К этой встрече, в отличие от предыдущей, она вовсе не была готова. Из полученных наставлений следовало, что весь путь до избы Угляны нужно проделать одной. Бывало, матери и бабки, а то и молодухи, выпив браги на праздниках, принимались вспоминать, как сами ходили в лес – кто два, а кто и тридцать два года назад – какого страху натерпелись, блуждая в кромешной тьме по лесу, подшучивали и посмеивались друг над другом. «А Еловица-то всю ночь в другую сторону брела, прямо к Упрямовой заимке наутро вышла, крюка дала, пришлось весь день назад идти!» – «А Ждановна-то пня испугалась, за медведя приняла, бежать бросилась, лбом в дерево треснулась, потом уж хорошо стало – синяком дорогу знатно освещала!» – «Молчи, Стоялиха, себя вспомни, как вокруг кривой березы полночи кружила, на тропу выбраться не могла, всю одежу выворотила, поршни с ноги на ногу переобула, как вышла на свету к избе – бабка Ворониха со смеху пополам согнулась, потом едва откашлялась! Вот умора-то!» Ни о каких провожатых там речи не шло. Так откуда старик взялся?
Но странное дело: вместо того чтобы насторожиться и оробеть при виде незнакомца, Младина ощутила облегчение. Казалось, она все-таки его знает: может, видела так давно, что забыла, но это свой человек, которому можно доверять. А может… Вдруг осенило: а вдруг это кто-то из ее дедов или прадедов, кого она не застала на свете? Гостимил, дед ее отца. Или прадед – Суровец. А может, и сам Залом Старый.
– Не гадай, как мое имя, внучка. – Старик будто подслушал ее мысли. – Я-то тебя хорошо знаю, а вот ты меня в первый раз ныне видишь. Куда тебе надо, я короткой дорогой проведу. Поспешить придется, нет у тебя времени впотьмах блуждать.
Младина промолчала. Старик шел довольно быстро, а куда, она уже не знала; обычная тропа к избе Угляны пролегала через старую лядину, где стояли сосенки в человеческий рост, а старик сразу свернул куда-то вдоль оврага, где раньше не было тропы. Что-то случилось с привычным миром: Младина не могла бы заблудиться так близко от родного дома, но уже перестала понимать, где они находятся.
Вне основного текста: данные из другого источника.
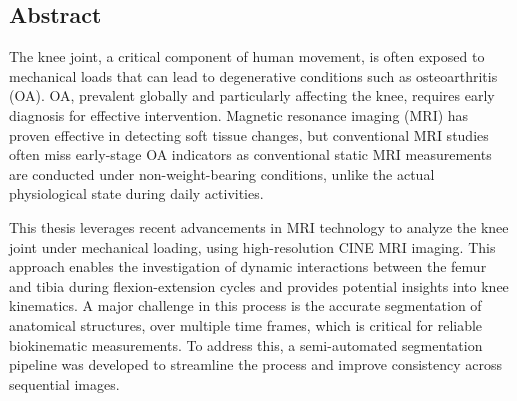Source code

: \documentclass{micro-econ-thesis}
\begin{document}
\thesisCompany{}

\thesisMakeTitle

\cleardoublepage
{}
\pagestyle{plain}
\subsection*{Abstract}

The knee joint, a critical component of human movement, is often exposed to mechanical loads that can lead to degenerative conditions such as osteoarthritis (OA). OA, prevalent globally and particularly affecting the knee, requires early diagnosis for effective intervention. Magnetic resonance imaging (MRI) has proven effective in detecting soft tissue changes, but conventional MRI studies often miss early-stage OA indicators as conventional static MRI measurements are conducted under non-weight-bearing conditions, unlike the actual physiological state during daily activities.

This thesis leverages recent advancements in MRI technology to analyze the knee joint under mechanical loading, using high-resolution CINE MRI imaging. This approach enables the investigation of dynamic interactions between the femur and tibia during flexion-extension cycles and provides potential insights into knee kinematics. A major challenge in this process is the accurate segmentation of anatomical structures, over multiple time frames, which is critical for reliable biokinematic measurements. To address this, a semi-automated segmentation pipeline was developed to streamline the process and improve consistency across sequential images.
\end{document}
Местность вокруг казалась и знакомой, и незнакомой сразу, словно привычные рощи, перелески, поляны, лядины и овраги разрезали на кусочки и сшили как-то по-новому. Она в лесу, но в каком? Уже стало совсем темно, лишь последние красные отблески вечерней зари догорали далеко за вершинами деревьев, и Младина толком не видела, куда они идут. Старик шагал чуть впереди, Младина торопилась следом, боясь отстать – несмотря на годы, старик двигался очень быстро, хотя по виду вроде и не спешил.